En résumé :

  • La dégringolade de la livre turque fait souffler un vent de tempête sur les marchés émergents.
  • Par rapport à 2013, les pays émergents sont cependant en meilleure position pour affronter la volatilité externe.
  • Les pays émergents restent attractifs mais il est indispensable de se montrer sélectif. Notre préférence va à l’Asie.

Le moins que l’on puisse dire est que les marchés émergents n’ont pas répondu aux attentes des investisseurs en 2018. Déjà freinés par la vigueur du billet vert et les tensions commerciales, ils ont également subi de plein fouet l’impact négatif de la crise en Turquie.

Résultat : l’indice MSCI Emerging Markets, qui a été jusqu’à chuter de 20% entre son point haut et son point bas de l’année, fait grise mine par rapport aux marchés d’actions européens et surtout américains. Faut-il jeter l’éponge ou, au contraire, garder confiance dans sa capacité à redresser la tête ?

Détérioration du sentiment vis-à-vis des marchés émergents

Les marchés d’actions émergents sont fortement dans le rouge depuis le début de l’année.
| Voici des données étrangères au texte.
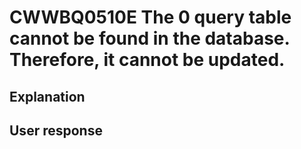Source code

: # CWWBQ0510E The 0 query table cannot be found in the database. Therefore, it cannot be updated.

## Explanation

## User response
Cette évolution, qui s’inscrit dans un contexte de resserrement de la politique monétaire de la Réserve fédérale américaine, est imputable à différents facteurs. La dégringolade de la livre turque en août a largement contribué à la détérioration du sentiment vis-à-vis des devises émergentes. Cette crise a engendré une appréciation rapide du dollar et accéléré les sorties de capitaux des marchés émergents.

La dispute commerciale persistante entre les Etats-Unis et la Chine, qui a déjà abouti à une hausse des tarifs douaniers sur 100 milliards de dollars d’importations, n’a rien fait pour arranger la situation. La crainte d’un ralentissement des échanges commerciaux pèse sur les pays émergents. Par ailleurs, des statistiques plus faibles que prévu en Chine ont également semé le doute auprès des investisseurs.
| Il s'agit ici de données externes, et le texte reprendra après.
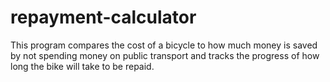 # repayment-calculator
This program compares the cost of a bicycle to how much money is saved by not spending money on public transport and tracks the progress of how long the bike will take to be repaid.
De plus, les résultats d’entreprises en vue ont fortement déçu. Le recul des bénéfices de Tencent, le géant chinois de l’Internet, suite au gel des licences de jeux vidéo a ainsi jeté un froid sur l’ensemble du secteur technologique émergent. Enfin, l’Amérique latine reste en proie à l’incertitude. Malgré l’aide du Fonds Monétaire International (FMI), l’Argentine reste dans l’œil du cyclone. De même, l’issue incertaine de l’élection présidentielle au Brésil continue à peser sur la tendance.
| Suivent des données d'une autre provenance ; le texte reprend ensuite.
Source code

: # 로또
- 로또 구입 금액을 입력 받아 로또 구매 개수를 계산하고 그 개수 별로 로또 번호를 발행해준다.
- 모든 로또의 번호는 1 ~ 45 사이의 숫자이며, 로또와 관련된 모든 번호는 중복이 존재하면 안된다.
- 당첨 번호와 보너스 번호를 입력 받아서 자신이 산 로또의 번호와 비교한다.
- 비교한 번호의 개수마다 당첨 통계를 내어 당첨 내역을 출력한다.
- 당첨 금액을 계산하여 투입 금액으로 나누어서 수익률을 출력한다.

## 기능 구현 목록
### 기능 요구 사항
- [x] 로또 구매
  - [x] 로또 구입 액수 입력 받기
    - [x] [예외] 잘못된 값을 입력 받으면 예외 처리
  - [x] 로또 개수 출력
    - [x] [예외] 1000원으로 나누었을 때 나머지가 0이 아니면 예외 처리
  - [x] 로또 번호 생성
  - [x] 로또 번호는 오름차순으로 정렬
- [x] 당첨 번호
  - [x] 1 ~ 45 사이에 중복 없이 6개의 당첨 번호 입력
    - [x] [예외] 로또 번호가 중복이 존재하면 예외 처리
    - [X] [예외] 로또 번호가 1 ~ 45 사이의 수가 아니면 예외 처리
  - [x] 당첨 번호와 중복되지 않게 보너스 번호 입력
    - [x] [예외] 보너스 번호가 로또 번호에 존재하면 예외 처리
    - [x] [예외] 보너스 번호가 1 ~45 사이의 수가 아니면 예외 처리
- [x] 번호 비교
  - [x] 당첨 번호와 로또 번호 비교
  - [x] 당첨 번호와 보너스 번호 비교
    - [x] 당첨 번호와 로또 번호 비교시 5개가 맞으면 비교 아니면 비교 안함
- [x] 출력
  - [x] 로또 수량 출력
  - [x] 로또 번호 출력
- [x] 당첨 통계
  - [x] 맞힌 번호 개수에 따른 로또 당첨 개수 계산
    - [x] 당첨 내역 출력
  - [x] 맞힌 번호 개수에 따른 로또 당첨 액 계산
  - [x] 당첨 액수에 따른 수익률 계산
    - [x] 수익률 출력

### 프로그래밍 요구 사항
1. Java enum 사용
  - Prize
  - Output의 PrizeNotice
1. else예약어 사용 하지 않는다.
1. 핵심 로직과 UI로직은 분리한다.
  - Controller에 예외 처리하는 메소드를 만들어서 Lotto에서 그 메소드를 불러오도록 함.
L’impact de la crise turque devrait rester limité

Si les motifs d’inquiétude ne manquent pas, certains éléments invitent toutefois à rester constructif. S’il ne fait aucun doute que certains pays émergents sont plus fragiles que d’autres, le monde émergent est en meilleure position pour surmonter la volatilité externe qu’en 2013 (épisode de stress lié au fameux "taper tantrum"). Depuis lors, la dynamique de la demande intérieure et la situation des comptes courants s’est améliorée dans de nombreux pays, en particulier en Asie. En outre, les relations entre les Etats-Unis et la Chine pourraient en partie se détendre après les élections de mi-mandat en novembre.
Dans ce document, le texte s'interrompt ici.